Your task: Retype every line from the top of the entries down to the one with "There is a concrete", both included, and skip the pictures.

**** Given entries ****

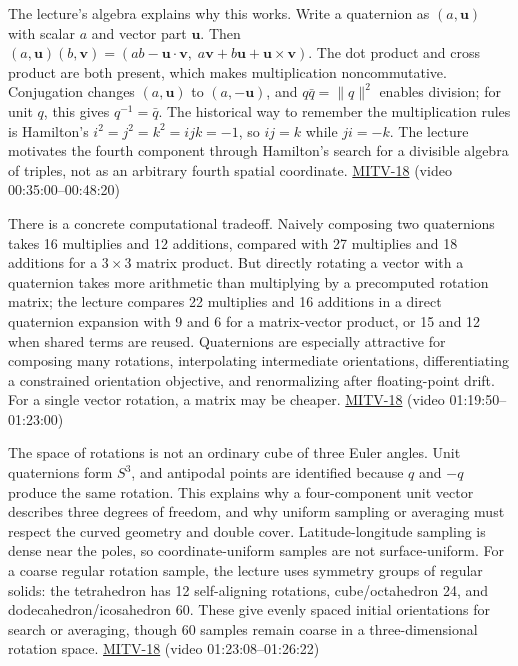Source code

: The lecture's algebra explains why this works. Write a quaternion as \((a,\mathbf{u})\) with scalar \(a\) and vector part \(\mathbf{u}\). Then \((a,\mathbf{u})(b,\mathbf{v})=(ab-\mathbf{u}\cdot\mathbf{v},\;a\mathbf{v}+b\mathbf{u}+\mathbf{u}\times\mathbf{v})\). The dot product and cross product are both present, which makes multiplication noncommutative. Conjugation changes \((a,\mathbf{u})\) to \((a,-\mathbf{u})\), and \(q\bar q=\|q\|^2\) enables division; for unit \(q\), this gives \(q^{-1}=\bar q\). The historical way to remember the multiplication rules is Hamilton's \(i^2=j^2=k^2=ijk=-1\), so \(ij=k\) while \(ji=-k\). The lecture motivates the fourth component through Hamilton's search for a divisible algebra of triples, not as an arbitrary fourth spatial coordinate. \hyperref[04-visual-computing-ii-ch036-mitv-18---rotation-and-how-to-represent-it-unit-quaternions-the-space-of-rotations]{MITV-18} (video 00:35:00--00:48:20)

There is a concrete computational tradeoff. Naively composing two quaternions takes 16 multiplies and 12 additions, compared with 27 multiplies and 18 additions for a \(3\times3\) matrix product. But directly rotating a vector with a quaternion takes more arithmetic than multiplying by a precomputed rotation matrix; the lecture compares 22 multiplies and 16 additions in a direct quaternion expansion with 9 and 6 for a matrix-vector product, or 15 and 12 when shared terms are reused. Quaternions are especially attractive for composing many rotations, interpolating intermediate orientations, differentiating a constrained orientation objective, and renormalizing after floating-point drift. For a single vector rotation, a matrix may be cheaper. \hyperref[04-visual-computing-ii-ch036-mitv-18---rotation-and-how-to-represent-it-unit-quaternions-the-space-of-rotations]{MITV-18} (video 01:19:50--01:23:00)

The space of rotations is not an ordinary cube of three Euler angles. Unit quaternions form \(S^3\), and antipodal points are identified because \(q\) and \(-q\) produce the same rotation. This explains why a four-component unit vector describes three degrees of freedom, and why uniform sampling or averaging must respect the curved geometry and double cover. Latitude-longitude sampling is dense near the poles, so coordinate-uniform samples are not surface-uniform. For a coarse regular rotation sample, the lecture uses symmetry groups of regular solids: the tetrahedron has 12 self-aligning rotations, cube/octahedron 24, and dodecahedron/icosahedron 60. These give evenly spaced initial orientations for search or averaging, though 60 samples remain coarse in a three-dimensional rotation space. \hyperref[04-visual-computing-ii-ch036-mitv-18---rotation-and-how-to-represent-it-unit-quaternions-the-space-of-rotations]{MITV-18} (video 01:23:08--01:26:22)

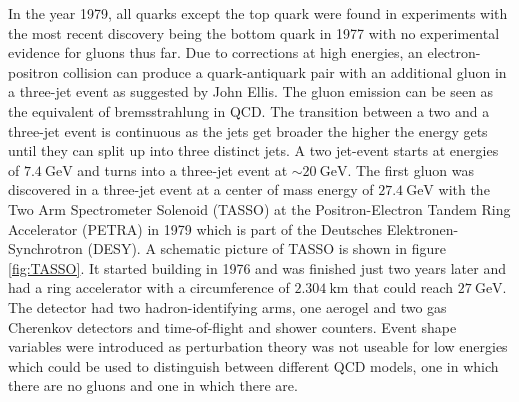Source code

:In the year 1979, all quarks except the top quark were found in experiments with the most recent discovery being the bottom quark in 1977 with no experimental evidence for gluons thus far.
Due to corrections at high energies, an electron-positron collision can produce a quark-antiquark pair with an additional gluon in a three-jet event as suggested by John Ellis.
The gluon emission can be seen as the equivalent of bremsstrahlung in QCD. %
The transition between a two and a three-jet event is continuous as the jets get broader the higher the energy gets until they can split up into three distinct jets.
A two jet-event starts at energies of $\SI{7.4}{\giga\eV}$ and turns into a three-jet event at $\sim\SI{20}{\giga\eV}$.
The first gluon was discovered in a three-jet event at a center of mass energy of $\SI{27.4}{\giga\eV}$ with the Two Arm Spectrometer Solenoid (TASSO) at the Positron-Electron Tandem Ring Accelerator (PETRA) in 1979 which is part of the Deutsches Elektronen-Synchrotron (DESY).
A schematic picture of TASSO is shown in figure \ref{fig:TASSO}.
It started building in 1976 and was finished just two years later and had a ring accelerator with a circumference of $\SI{2.304}{\kilo\meter}$ that could reach $\SI{27}{\giga\eV}$.
The detector had two hadron-identifying arms, one aerogel and two gas Cherenkov detectors and time-of-flight and shower counters.
Event shape variables were introduced as perturbation theory was not useable for low energies which could be used to distinguish between different QCD models, one in which there are no gluons and one in which there are.
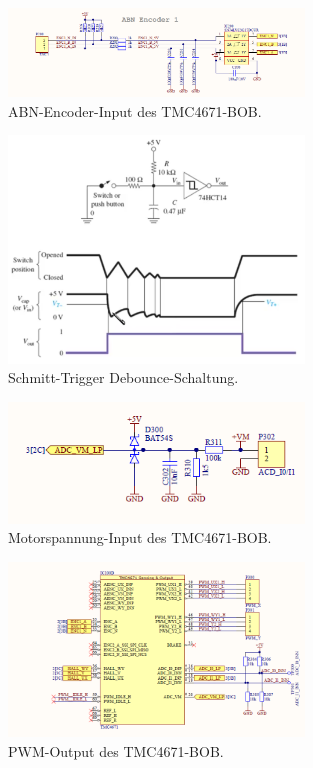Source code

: \begin{figure}[H]
	\centering
	\includegraphics[width=0.7\textwidth]{graphics/TMC4671_ABN_Encoder_BOB_Schematic}
	\caption{ABN-Encoder-Input des TMC4671-BOB.}
	\label{fig:Schema_ABN_Encoder_FOC_Treiber}
\end{figure} 

\begin{figure}[H]
	\centering
	\includegraphics[width=0.7\textwidth]{graphics/Schmitt_Trigger_Debounce}
	\caption{Schmitt-Trigger Debounce-Schaltung.}
	\label{fig:Schmitt_Trigger_Debounce}
\end{figure} 

\begin{figure}[H]
	\centering
	\includegraphics[width=0.7\textwidth]{graphics/TMC4671_Motorspannung_BOB_Schematic}
	\caption{Motorspannung-Input des TMC4671-BOB.}
	\label{fig:Schema_Motorspannung_FOC_Treiber}
\end{figure} 

\begin{figure}[H]
	\centering
	\includegraphics[width=0.7\textwidth]{graphics/TMC4671_PWM_BOB_Schematic}
	\caption{PWM-Output des TMC4671-BOB.}
	\label{fig:Schema_PWM_FOC_Treiber}
\end{figure}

****

Answer section:
Source code

: The lecture's algebra explains why this works. Write a quaternion as \((a,\mathbf{u})\) with scalar \(a\) and vector part \(\mathbf{u}\). Then \((a,\mathbf{u})(b,\mathbf{v})=(ab-\mathbf{u}\cdot\mathbf{v},\;a\mathbf{v}+b\mathbf{u}+\mathbf{u}\times\mathbf{v})\). The dot product and cross product are both present, which makes multiplication noncommutative. Conjugation changes \((a,\mathbf{u})\) to \((a,-\mathbf{u})\), and \(q\bar q=\|q\|^2\) enables division; for unit \(q\), this gives \(q^{-1}=\bar q\). The historical way to remember the multiplication rules is Hamilton's \(i^2=j^2=k^2=ijk=-1\), so \(ij=k\) while \(ji=-k\). The lecture motivates the fourth component through Hamilton's search for a divisible algebra of triples, not as an arbitrary fourth spatial coordinate. \hyperref[04-visual-computing-ii-ch036-mitv-18---rotation-and-how-to-represent-it-unit-quaternions-the-space-of-rotations]{MITV-18} (video 00:35:00--00:48:20)

There is a concrete computational tradeoff. Naively composing two quaternions takes 16 multiplies and 12 additions, compared with 27 multiplies and 18 additions for a \(3\times3\) matrix product. But directly rotating a vector with a quaternion takes more arithmetic than multiplying by a precomputed rotation matrix; the lecture compares 22 multiplies and 16 additions in a direct quaternion expansion with 9 and 6 for a matrix-vector product, or 15 and 12 when shared terms are reused. Quaternions are especially attractive for composing many rotations, interpolating intermediate orientations, differentiating a constrained orientation objective, and renormalizing after floating-point drift. For a single vector rotation, a matrix may be cheaper. \hyperref[04-visual-computing-ii-ch036-mitv-18---rotation-and-how-to-represent-it-unit-quaternions-the-space-of-rotations]{MITV-18} (video 01:19:50--01:23:00)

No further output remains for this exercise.